E pela arte decorativa da moeda nacional?
Sim! Sou responsável da decoração de todas as notas da moeda nacional, incluindo moedas, com excepção da nota com o estiar da bandeira, que é da responsabilidade do BNA.
Qual é o estado da cerâmica?
A arte cerâmica praticamente não existe. Por uma razão muito simples. Temos já o ensino superior em belas artes. Nunca fui convidado a dar uma palestra, posso passar conhecimento, reunimo-nos e conhecer outros artistas. A UNAP não faz absolutamente nada, está paralisada, os artistas não se conhecem. E a brigada jovem quase não conhece ninguém.
É viável esta arte?
Se pretender viver disto, não consigo! Vai começar a faltar tudo, começo a ‘baquear.’ Neste tipo de produção, tem de se estar anexado a uma empresa já com estrutura que possa tratar de documentos de concepção e exploração da área onde nós extraímos.
Faz produção em série ou por encomenda?
Só por encomenda e personalizada, por particular ou empresa. No mínimo, acima de dez unidades. Cada panela fica por três mil kwanzas, a caçarola por dois mil, quando encomendada em grandes quantidades. Não existem fábricas nestas áreas. Este ano, pretendo alargar para o fabrico de loiça sanitária. Temos toda a matéria-prima com bastante qualidade para não importarmos nada. Encontramos no Lubango, Uíge, Caxito, Barra do Dande...
Quantos funcionários tem?
Já tive mais funcionários, mas tive de dispensar, por enquanto, só tenho um. Quando há maior número de encomendas, chamo-os. Tenho electricista, mecânico, artista plástico um pouco de tudo.
Já há produção de cerâmica vidrada considerável?
Não existe! Houve várias tentativas, mas não há nada. Mesmo a cerâmica de tijolo abriu insolvência.
É o único ceramista em Angola em grande escala. Há condições para se exportar?

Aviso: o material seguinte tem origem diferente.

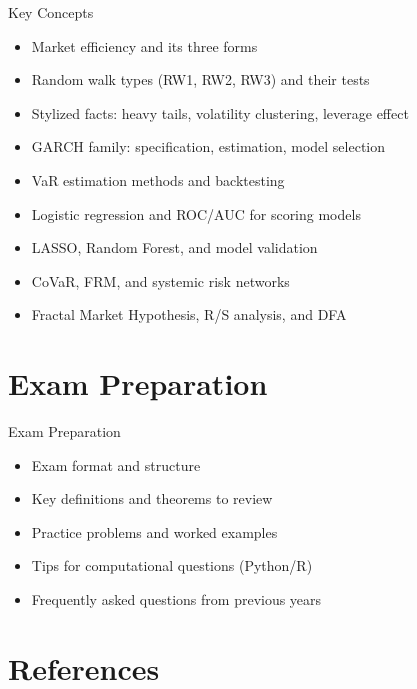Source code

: \documentclass[9pt, aspectratio=169, t]{beamer}
\theoremstyle{definition}
\begin{document}
\begin{frame}{Key Concepts}
    \begin{itemize}
        \item Market efficiency and its three forms
        \item Random walk types (RW1, RW2, RW3) and their tests
        \item Stylized facts: heavy tails, volatility clustering, leverage effect
        \item GARCH family: specification, estimation, model selection
        \item VaR estimation methods and backtesting
        \item Logistic regression and ROC/AUC for scoring models
        \item LASSO, Random Forest, and model validation
        \item CoVaR, FRM, and systemic risk networks
        \item Fractal Market Hypothesis, R/S analysis, and DFA
    \end{itemize}
\end{frame}

\section{Exam Preparation}

\begin{frame}{Exam Preparation}
    \begin{itemize}
        \item Exam format and structure
        \item Key definitions and theorems to review
        \item Practice problems and worked examples
        \item Tips for computational questions (Python/R)
        \item Frequently asked questions from previous years
    \end{itemize}
\end{frame}

\section{References}
\end{document}
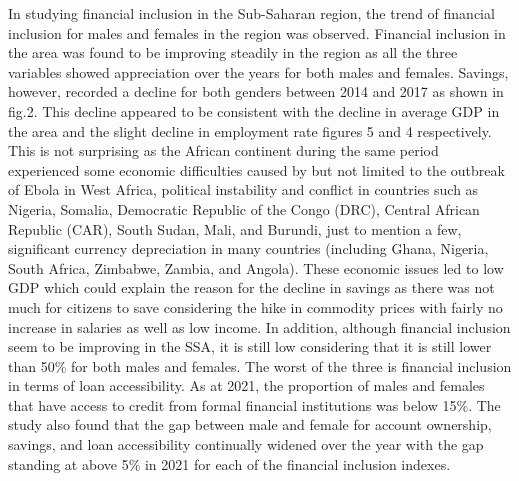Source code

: \documentclass[preprint, 3p,
authoryear]{elsarticle} %
\begin{document}
In studying financial inclusion in the Sub-Saharan region, the trend of
financial inclusion for males and females in the region was observed.
Financial inclusion in the area was found to be improving steadily in
the region as all the three variables showed appreciation over the years
for both males and females. Savings, however, recorded a decline for
both genders between 2014 and 2017 as shown in fig.2. This decline
appeared to be consistent with the decline in average GDP in the area
and the slight decline in employment rate figures 5 and 4 respectively.
This is not surprising as the African continent during the same period
experienced some economic difficulties caused by but not limited to the
outbreak of Ebola in West Africa, political instability and conflict in
countries such as Nigeria, Somalia, Democratic Republic of the Congo
(DRC), Central African Republic (CAR), South Sudan, Mali, and Burundi,
just to mention a few, significant currency depreciation in many
countries (including Ghana, Nigeria, South Africa, Zimbabwe, Zambia, and
Angola). These economic issues led to low GDP which could explain the
reason for the decline in savings as there was not much for citizens to
save considering the hike in commodity prices with fairly no increase in
salaries as well as low income. In addition, although financial
inclusion seem to be improving in the SSA, it is still low considering
that it is still lower than 50\% for both males and females. The worst
of the three is financial inclusion in terms of loan accessibility. As
at 2021, the proportion of males and females that have access to credit
from formal financial institutions was below 15\%. The study also found
that the gap between male and female for account ownership, savings, and
loan accessibility continually widened over the year with the gap
standing at above 5\% in 2021 for each of the financial inclusion
indexes.

\bigskip
\end{document}
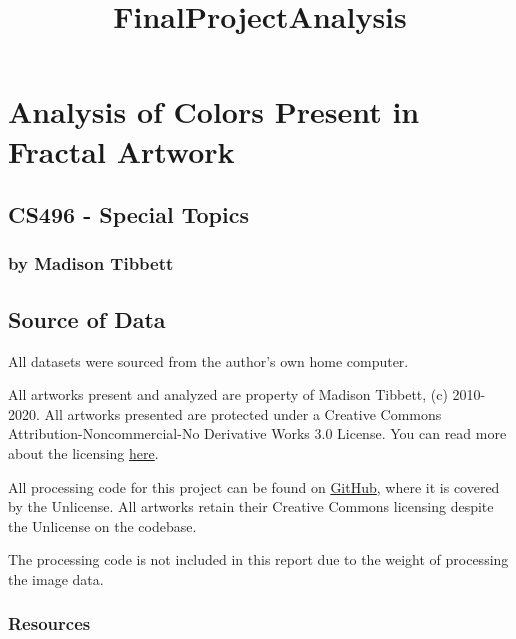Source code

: \documentclass[11pt]{article}
\title{FinalProjectAnalysis}
\begin{document}
    
    
    \maketitle
    
    

    
    \hypertarget{analysis-of-colors-present-in-fractal-artwork}{%
\section{Analysis of Colors Present in Fractal
Artwork}\label{analysis-of-colors-present-in-fractal-artwork}}

\hypertarget{cs496---special-topics}{%
\subsection{CS496 - Special Topics}\label{cs496---special-topics}}

\hypertarget{by-madison-tibbett}{%
\subsubsection{by Madison Tibbett}\label{by-madison-tibbett}}

\hypertarget{source-of-data}{%
\subsection{Source of Data}\label{source-of-data}}

All datasets were sourced from the author's own home computer.

All artworks present and analyzed are property of Madison Tibbett, (c)
2010-2020. All artworks presented are protected under a Creative Commons
Attribution-Noncommercial-No Derivative Works 3.0 License. You can read
more about the licensing
\href{https://creativecommons.org/licenses/by-nc-nd/3.0/}{here}.

All processing code for this project can be found on
\href{https://github.com/Esherymack/color-analyzer}{GitHub}, where it is
covered by the Unlicense. All artworks retain their Creative Commons
licensing despite the Unlicense on the codebase.

The processing code is not included in this report due to the weight of
processing the image data.

\hypertarget{resources}{%
\subsubsection{Resources}\label{resources}}
\end{document}
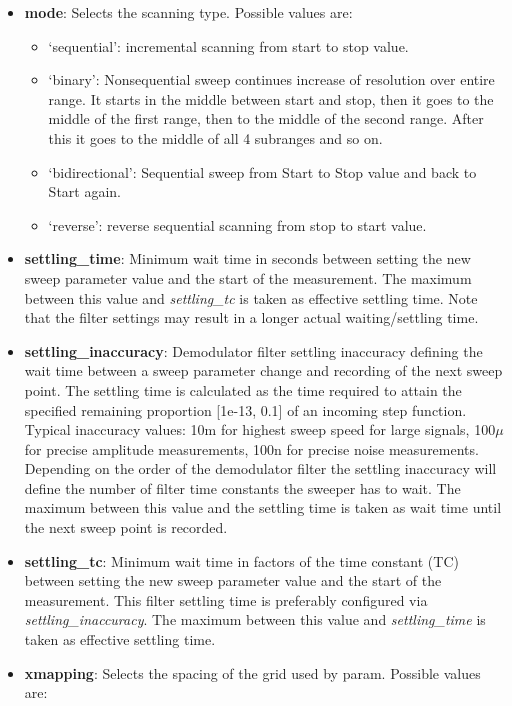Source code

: \documentclass[11pt]{article} %
\begin{document}
\begin{itemize}
\item {\bf mode}: Selects the scanning type. Possible values are:
	\begin{itemize}[]
	\itemsep0pt
	\item `sequential': incremental scanning from start to stop value.
	\item `binary': Nonsequential sweep continues increase of resolution over entire range. It starts in the middle between start and stop, then it goes to the middle of the first range, then to the middle of the second range. After this it goes to the middle of all 4 subranges and so on.
	\item `bidirectional': Sequential sweep from Start to Stop value and back to Start again.
	\item `reverse': reverse sequential scanning from stop to start value.
	\end{itemize}
\item {\bf settling\_time}: Minimum wait time in seconds between setting the new sweep parameter value and the start of the measurement. The maximum between this value and {\it settling\_tc} is taken as effective settling time. Note that the filter settings may result in a longer actual waiting/settling time.
\item {\bf settling\_inaccuracy}: Demodulator filter settling inaccuracy defining the wait time between a sweep parameter change and recording of the next sweep point. The settling time is calculated as the time required to attain the specified remaining proportion [1e-13, 0.1] of an incoming step function. Typical inaccuracy values: 10m for highest sweep speed for large signals, 100$\mu$ for precise amplitude measurements, 100n for precise noise measurements. Depending on the order of the demodulator filter the settling inaccuracy will define the number of filter time constants the sweeper has to wait. The maximum between this value and the settling time is taken as wait time until the next sweep point is recorded.
\item {\bf settling\_tc}: Minimum wait time in factors of the time constant (TC) between setting the new sweep parameter value and the start of the measurement. This filter settling time is preferably configured via {\it settling\_inaccuracy}. The maximum between this value and {\it settling\_time} is taken as effective settling time.
\item {\bf xmapping}: Selects the spacing of the grid used by param. Possible values are:
	\begin{itemize}[]
	\itemsep0pt

\end{itemize}
\end{itemize}
\end{document}
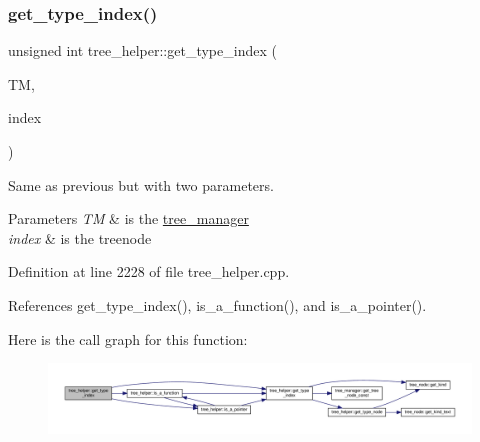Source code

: \mbox{\label{classtree__helper_a6c8eec89f27115651412d6dbaa194bc8}} 
\subsubsection{\texorpdfstring{get\+\_\+type\+\_\+index()}{get\_type\_index()}\hspace{0.1cm}{\footnotesize\ttfamily [2/2]}}
{\footnotesize\ttfamily unsigned int tree\+\_\+helper\+::get\+\_\+type\+\_\+index (\begin{DoxyParamCaption}\item[{const \hyperlink{tree__manager_8hpp_a792e3f1f892d7d997a8d8a4a12e39346}{tree\+\_\+manager\+Const\+Ref}}]{TM,  }\item[{const unsigned int}]{index }\end{DoxyParamCaption})\hspace{0.3cm}{\ttfamily [static]}}



Same as previous but with two parameters. 


\begin{DoxyParams}{Parameters}
{\em TM} & is the \hyperlink{classtree__manager}{tree\+\_\+manager} \\
\hline
{\em index} & is the treenode \\
\hline
\end{DoxyParams}


Definition at line 2228 of file tree\+\_\+helper.\+cpp.



References get\+\_\+type\+\_\+index(), is\+\_\+a\+\_\+function(), and is\+\_\+a\+\_\+pointer().

Here is the call graph for this function\+:
\nopagebreak
\begin{figure}[H]
\begin{center}
\leavevmode
\includegraphics[width=350pt]{d7/d99/classtree__helper_a6c8eec89f27115651412d6dbaa194bc8_cgraph}
\end{center}
\end{figure}
\mbox{\label{classtree__helper_af20cbfb32e0a8e29ce353e57e358b823}}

Provavelmente, em termos de cerâmica vidrada sou o único, infelizmente. Para exportar, tem de se constituir empresa. Depois, passar por uma série de processos e por controlo de qualidade permanente para não deixar passar nada que possa comprometer a marca Angola. Não tenho essas estruturas, estou no meu quintal, vivo em termos laboratoriais. Claro que tenho máquinas produzidas por mim. Vou agora trabalhar em fundição com peças de aço. Tudo de que necessitamos, importamos. Não há sequer troca de conhecimento e esse é o grande problema.
Quanto custa criar uma fábrica de cerâmica da dimensão da sua?
Com um moinho de martelos, um senfim e um forno feito em Angola, pode custar 15 milhões de kwanzas. Só depende de quem estiver à frente. Porque é uma questão de criatividade e manter o diálogo.
E como faz a exploração de inertes?
Sou artesanal, trabalho com sacos. Não vou pedir uma concepção de uma coisa que não vou tirar proveito.
Quem mais solicita os seus serviços?
Tenho tido mais encomendas em azulejaria, revestimento de paredes. Tenho no Ministério das Finanças, no 4.º andar, na Sé Catedral, igreja de Jesus, mesmo a entrada um grande painel, é muito reconfortante ter em um edifício como aqueles um painel de azulejos do século 21. Tenho também em residências. Também material de revestimento, pavimento para à construção de um forno de padaria. Claro que não sai na dimensão desejada.
PERFIL
Horácio Dá Mesquita, 65 anos, artista plástico e músico, natural de Luanda, tem duas filhas de 13 e nove anos. É autor da decoração da moeda nacional e responsável pelos selos dos Correios de Angola. A filha mais nova segue as pegadas do pai em cerâmica e a mais velha prefere o desenho. O lixo é o seu grande fornecedor para a montagem dos protótipos.